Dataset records
::::::::
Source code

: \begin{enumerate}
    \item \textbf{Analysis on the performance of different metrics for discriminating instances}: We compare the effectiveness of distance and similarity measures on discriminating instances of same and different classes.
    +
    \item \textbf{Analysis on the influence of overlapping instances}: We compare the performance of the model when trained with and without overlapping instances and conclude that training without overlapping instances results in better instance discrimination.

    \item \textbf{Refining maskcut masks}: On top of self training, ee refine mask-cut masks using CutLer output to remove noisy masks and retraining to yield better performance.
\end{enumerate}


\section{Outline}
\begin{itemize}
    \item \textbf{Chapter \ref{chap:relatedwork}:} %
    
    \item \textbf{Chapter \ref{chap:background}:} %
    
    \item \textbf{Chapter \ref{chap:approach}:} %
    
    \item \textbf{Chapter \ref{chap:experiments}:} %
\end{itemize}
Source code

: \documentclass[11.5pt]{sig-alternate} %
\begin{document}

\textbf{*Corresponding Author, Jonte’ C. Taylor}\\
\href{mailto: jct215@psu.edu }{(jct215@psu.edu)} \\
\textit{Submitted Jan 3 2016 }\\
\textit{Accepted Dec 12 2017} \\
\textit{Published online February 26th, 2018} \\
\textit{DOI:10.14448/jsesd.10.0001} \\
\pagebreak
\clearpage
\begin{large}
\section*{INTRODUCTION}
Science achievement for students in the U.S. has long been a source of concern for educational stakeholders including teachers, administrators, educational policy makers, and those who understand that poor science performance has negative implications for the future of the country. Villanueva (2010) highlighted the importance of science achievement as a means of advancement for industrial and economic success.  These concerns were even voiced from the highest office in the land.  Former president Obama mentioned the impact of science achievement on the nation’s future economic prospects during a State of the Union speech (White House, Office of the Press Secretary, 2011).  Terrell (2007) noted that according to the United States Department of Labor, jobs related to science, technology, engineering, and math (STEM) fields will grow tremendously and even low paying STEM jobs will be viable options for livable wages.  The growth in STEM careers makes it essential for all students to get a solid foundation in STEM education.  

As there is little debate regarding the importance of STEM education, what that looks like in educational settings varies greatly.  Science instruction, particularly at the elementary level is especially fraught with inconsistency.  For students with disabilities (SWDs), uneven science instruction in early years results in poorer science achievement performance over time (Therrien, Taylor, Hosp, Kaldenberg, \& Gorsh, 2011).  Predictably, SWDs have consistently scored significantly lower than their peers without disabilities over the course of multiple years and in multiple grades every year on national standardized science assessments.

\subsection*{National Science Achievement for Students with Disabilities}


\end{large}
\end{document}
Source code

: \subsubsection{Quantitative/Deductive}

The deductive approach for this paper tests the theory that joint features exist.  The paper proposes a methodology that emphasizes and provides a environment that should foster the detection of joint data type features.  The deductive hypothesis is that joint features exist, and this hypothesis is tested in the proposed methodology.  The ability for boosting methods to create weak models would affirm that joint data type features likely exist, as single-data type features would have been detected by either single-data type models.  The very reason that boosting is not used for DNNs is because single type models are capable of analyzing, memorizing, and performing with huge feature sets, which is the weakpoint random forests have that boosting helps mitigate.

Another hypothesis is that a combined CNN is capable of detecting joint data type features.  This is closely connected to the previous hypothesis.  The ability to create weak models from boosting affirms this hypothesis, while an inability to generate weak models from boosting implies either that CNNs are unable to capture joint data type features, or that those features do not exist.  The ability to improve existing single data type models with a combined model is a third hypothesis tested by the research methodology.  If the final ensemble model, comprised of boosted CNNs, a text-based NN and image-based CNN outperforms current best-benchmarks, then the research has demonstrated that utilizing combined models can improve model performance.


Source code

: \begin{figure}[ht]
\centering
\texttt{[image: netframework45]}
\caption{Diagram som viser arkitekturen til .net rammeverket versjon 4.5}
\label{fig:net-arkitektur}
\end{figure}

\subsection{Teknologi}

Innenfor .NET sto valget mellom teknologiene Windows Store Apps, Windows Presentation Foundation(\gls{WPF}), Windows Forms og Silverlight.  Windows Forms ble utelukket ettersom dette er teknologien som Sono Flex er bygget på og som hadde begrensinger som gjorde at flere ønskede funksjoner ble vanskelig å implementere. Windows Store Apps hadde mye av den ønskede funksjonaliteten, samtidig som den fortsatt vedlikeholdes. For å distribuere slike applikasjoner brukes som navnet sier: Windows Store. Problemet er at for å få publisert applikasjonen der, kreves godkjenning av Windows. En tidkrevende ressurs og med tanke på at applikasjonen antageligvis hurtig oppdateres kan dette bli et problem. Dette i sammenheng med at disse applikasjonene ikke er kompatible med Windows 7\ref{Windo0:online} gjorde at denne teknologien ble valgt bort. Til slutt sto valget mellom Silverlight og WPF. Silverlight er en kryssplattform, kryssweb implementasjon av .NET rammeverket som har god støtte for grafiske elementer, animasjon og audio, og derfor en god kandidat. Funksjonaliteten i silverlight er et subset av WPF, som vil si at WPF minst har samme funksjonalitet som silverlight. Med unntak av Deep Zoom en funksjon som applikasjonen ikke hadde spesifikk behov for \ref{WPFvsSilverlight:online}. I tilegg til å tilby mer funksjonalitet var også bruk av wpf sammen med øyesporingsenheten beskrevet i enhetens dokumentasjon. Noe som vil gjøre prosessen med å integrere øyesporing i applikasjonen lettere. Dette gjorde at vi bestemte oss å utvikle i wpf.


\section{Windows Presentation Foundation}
::::::::
EXERCISE BRIEF>
Word for word, write out every record.

COMPLETED TASK>
Source code

: \begin{enumerate}
    \item \textbf{Analysis on the performance of different metrics for discriminating instances}: We compare the effectiveness of distance and similarity measures on discriminating instances of same and different classes.
    +
    \item \textbf{Analysis on the influence of overlapping instances}: We compare the performance of the model when trained with and without overlapping instances and conclude that training without overlapping instances results in better instance discrimination.

    \item \textbf{Refining maskcut masks}: On top of self training, ee refine mask-cut masks using CutLer output to remove noisy masks and retraining to yield better performance.
\end{enumerate}


\section{Outline}
\begin{itemize}
    \item \textbf{Chapter \ref{chap:relatedwork}:} %
    
    \item \textbf{Chapter \ref{chap:background}:} %
    
    \item \textbf{Chapter \ref{chap:approach}:} %
    
    \item \textbf{Chapter \ref{chap:experiments}:} %
\end{itemize}
Source code

: \documentclass[11.5pt]{sig-alternate} %
\begin{document}

\textbf{*Corresponding Author, Jonte’ C. Taylor}\\
\href{mailto: jct215@psu.edu }{(jct215@psu.edu)} \\
\textit{Submitted Jan 3 2016 }\\
\textit{Accepted Dec 12 2017} \\
\textit{Published online February 26th, 2018} \\
\textit{DOI:10.14448/jsesd.10.0001} \\
\pagebreak
\clearpage
\begin{large}
\section*{INTRODUCTION}
Science achievement for students in the U.S. has long been a source of concern for educational stakeholders including teachers, administrators, educational policy makers, and those who understand that poor science performance has negative implications for the future of the country. Villanueva (2010) highlighted the importance of science achievement as a means of advancement for industrial and economic success.  These concerns were even voiced from the highest office in the land.  Former president Obama mentioned the impact of science achievement on the nation’s future economic prospects during a State of the Union speech (White House, Office of the Press Secretary, 2011).  Terrell (2007) noted that according to the United States Department of Labor, jobs related to science, technology, engineering, and math (STEM) fields will grow tremendously and even low paying STEM jobs will be viable options for livable wages.  The growth in STEM careers makes it essential for all students to get a solid foundation in STEM education.  

As there is little debate regarding the importance of STEM education, what that looks like in educational settings varies greatly.  Science instruction, particularly at the elementary level is especially fraught with inconsistency.  For students with disabilities (SWDs), uneven science instruction in early years results in poorer science achievement performance over time (Therrien, Taylor, Hosp, Kaldenberg, \& Gorsh, 2011).  Predictably, SWDs have consistently scored significantly lower than their peers without disabilities over the course of multiple years and in multiple grades every year on national standardized science assessments.

\subsection*{National Science Achievement for Students with Disabilities}


\end{large}
\end{document}
Source code

: \subsubsection{Quantitative/Deductive}

The deductive approach for this paper tests the theory that joint features exist.  The paper proposes a methodology that emphasizes and provides a environment that should foster the detection of joint data type features.  The deductive hypothesis is that joint features exist, and this hypothesis is tested in the proposed methodology.  The ability for boosting methods to create weak models would affirm that joint data type features likely exist, as single-data type features would have been detected by either single-data type models.  The very reason that boosting is not used for DNNs is because single type models are capable of analyzing, memorizing, and performing with huge feature sets, which is the weakpoint random forests have that boosting helps mitigate.

Another hypothesis is that a combined CNN is capable of detecting joint data type features.  This is closely connected to the previous hypothesis.  The ability to create weak models from boosting affirms this hypothesis, while an inability to generate weak models from boosting implies either that CNNs are unable to capture joint data type features, or that those features do not exist.  The ability to improve existing single data type models with a combined model is a third hypothesis tested by the research methodology.  If the final ensemble model, comprised of boosted CNNs, a text-based NN and image-based CNN outperforms current best-benchmarks, then the research has demonstrated that utilizing combined models can improve model performance.


Source code

: \begin{figure}[ht]
\centering
\texttt{[image: netframework45]}
\caption{Diagram som viser arkitekturen til .net rammeverket versjon 4.5}
\label{fig:net-arkitektur}
\end{figure}

\subsection{Teknologi}

Innenfor .NET sto valget mellom teknologiene Windows Store Apps, Windows Presentation Foundation(\gls{WPF}), Windows Forms og Silverlight.  Windows Forms ble utelukket ettersom dette er teknologien som Sono Flex er bygget på og som hadde begrensinger som gjorde at flere ønskede funksjoner ble vanskelig å implementere. Windows Store Apps hadde mye av den ønskede funksjonaliteten, samtidig som den fortsatt vedlikeholdes. For å distribuere slike applikasjoner brukes som navnet sier: Windows Store. Problemet er at for å få publisert applikasjonen der, kreves godkjenning av Windows. En tidkrevende ressurs og med tanke på at applikasjonen antageligvis hurtig oppdateres kan dette bli et problem. Dette i sammenheng med at disse applikasjonene ikke er kompatible med Windows 7\ref{Windo0:online} gjorde at denne teknologien ble valgt bort. Til slutt sto valget mellom Silverlight og WPF. Silverlight er en kryssplattform, kryssweb implementasjon av .NET rammeverket som har god støtte for grafiske elementer, animasjon og audio, og derfor en god kandidat. Funksjonaliteten i silverlight er et subset av WPF, som vil si at WPF minst har samme funksjonalitet som silverlight. Med unntak av Deep Zoom en funksjon som applikasjonen ikke hadde spesifikk behov for \ref{WPFvsSilverlight:online}. I tilegg til å tilby mer funksjonalitet var også bruk av wpf sammen med øyesporingsenheten beskrevet i enhetens dokumentasjon. Noe som vil gjøre prosessen med å integrere øyesporing i applikasjonen lettere. Dette gjorde at vi bestemte oss å utvikle i wpf.


\section{Windows Presentation Foundation}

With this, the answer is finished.